We take the bike outside, because we usually have the bicycle inside our room overnight. If possible we even put the panniers on the bike and have them closed and ready to roll, this is of course if we can roll the bike out of the door and onto the path or road without too much difficulty. We like places that allow us to basically ride the bicycle out the door, they are definitely on the preferred list.

We do most of this without much chatter, without talking at all really. I think the most likely words we say is ‘got everything?’ before we lock the door and move on. Since I’ve planned the GPS route the day before our escape from town is usually painless. We don’t talk much about the route either, it’s quiet and relaxed early morning riding with little to no traffic and usually just a few people sweeping roads and setting up food stalls.

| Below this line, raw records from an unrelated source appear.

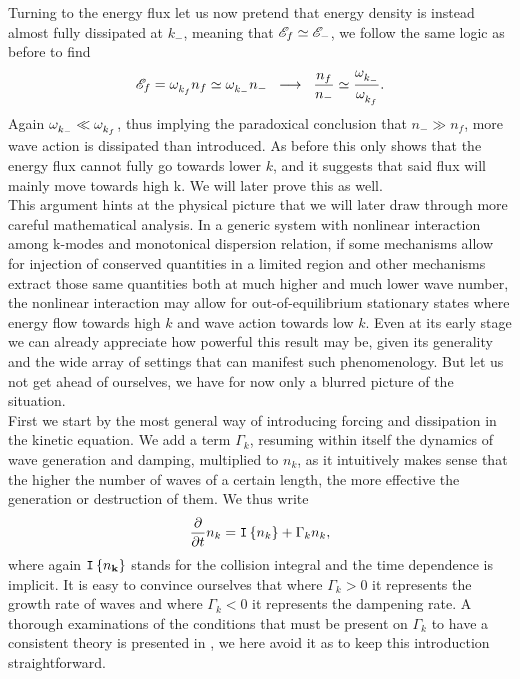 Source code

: Turning to the energy flux let us now pretend that energy density is instead almost fully dissipated at $k_-$, meaning that $\mathscr{E}_f \simeq \mathscr{E}_-$, we follow the same 
logic as before to find
\begin{equation}
    \mathscr{E}_f = \omega^{}_{k_f}n_f \simeq \omega^{}_{k_-}n_- \hspace{2mm} \longrightarrow \hspace{2mm} \frac{n_f}{n_-} \simeq \frac{\omega^{}_{k_-}}{\omega^{}_{k_f}}.
\end{equation}   
Again $\omega^{}_{k_-} \ll \omega^{}_{k_f}$, thus implying the paradoxical conclusion that $n_- \gg n_f$, more wave action is dissipated than introduced. As before this only 
shows that the energy flux cannot fully go towards lower $k$, and it suggests that said flux will mainly move towards high k. We will later prove this as well. \\
This argument hints at the physical picture that we will later draw through more careful mathematical analysis. In a generic system with nonlinear interaction among 
k-modes and monotonical dispersion relation, if some mechanisms allow for injection of conserved quantities in a limited region and other mechanisms extract those
same quantities both at much higher and much lower wave number, the nonlinear interaction may allow for out-of-equilibrium stationary states where energy flow towards high
$k$ and wave action towards low $k$. Even at its early stage we can already appreciate how powerful this result may be, given its generality and the wide array of settings
that can manifest such phenomenology. But let us not get ahead of ourselves, we have for now only a blurred picture of the situation. \\

First we start by the most general way of introducing forcing and dissipation in the kinetic equation. We add a term $\Gamma_k$, resuming within itself the dynamics of 
wave generation and damping, multiplied to $n_k$, as it intuitively makes sense that the higher the number of waves of a certain length, the more effective the generation
or destruction of them. We thus write
\begin{equation}
    \frac{\partial}{\partial t} n_k = \mathtt{I}\left\{n_k\right\}+ \Gamma_k n_k, 
    \label{kineticgamma}
\end{equation} 
where again $\mathtt{I}\left\{n_\mathbf{k}\right\}$ stands for the collision integral and the time dependence is implicit. It is easy to convince ourselves that where $\Gamma_k > 0$ it represents the growth rate of waves and 
where $\Gamma_k < 0$ it represents the dampening rate. A thorough examinations of the conditions that must be present on $\Gamma_k$ to have a consistent theory
is presented in \cite{Zakharov}, we here avoid it as to keep this introduction straightforward.\\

Our first chat is usually at the first mini-mart we see, a discussion takes place to see if we need supplies, water, snacks, caffeine or more. More often than not we stop, picking up water to fill our bottles and a zero calorie Coke for me. Sometimes we get a cake, sometimes we get local Thai food from a nearby vendor, everyday is different and unplanned.

This first stop is where we usually say ‘GOOD MORNING’ to each other and ask about last night’s sleep, we talk about strange dreams, and discuss the bad music coming from the disco across the road that we failed to notice before we pulled into the hotel yesterday. Our day definitely starts here. We don’t like meals at hotels, 85% of the time they’re crap and it would have been cheaper and tastier to eat on the side of the road somewhere.

Hotel breakfasts in Thailand are not winners overall, I think that I’ve had 2 places that have had solid white-man-style foods, the others have a pseudo-western version which is generally a big disappointment. Cold toast, cold fried eggs, orange cordial water and a whole bunch of other stuff that looks like you’re in home country but mostly a bad facsimile. Unless your hotel is charging over 2,000 Baht per night you should expect crap, that would be my general rule. If you’re paying over 3,000 Baht and get bad food then you’ve definitely been ripped off.

Today’s ride was 85 kms, 30% of it was on back roads, 30% was on Sukhumvit, which by this point is pretty low on traffic and actually a decent road to be on… the last 40% was towards the beach. As this will be our last beach-side town for 5,500 kms we thought it would be a good idea to get a bungalow on the water and have dinner by the sea, so we did both. We watched the sunset and ate dinner on the beach with a beautiful backdrop of Ko Chang (Elephant Island).

Tomorrow we will ride less than 20 kms into Trat city. In Trat we will visit the post office, find some bicycle shops, and locate a guest house for a day of relaxation, because the day after tomorrow we will ride North 120 kms into the hills. I think we need to make sure we are ready for it so an extra day of rest will help. I’m personally looking forward to cycling in Isan, I’ve done it before and it’s lovely countryside and the people are extra friendly.

On our crazy bicycle we’re bound to get a lot of attention, hellos and welcomes, but most of all a LOT of wide-eyed stares.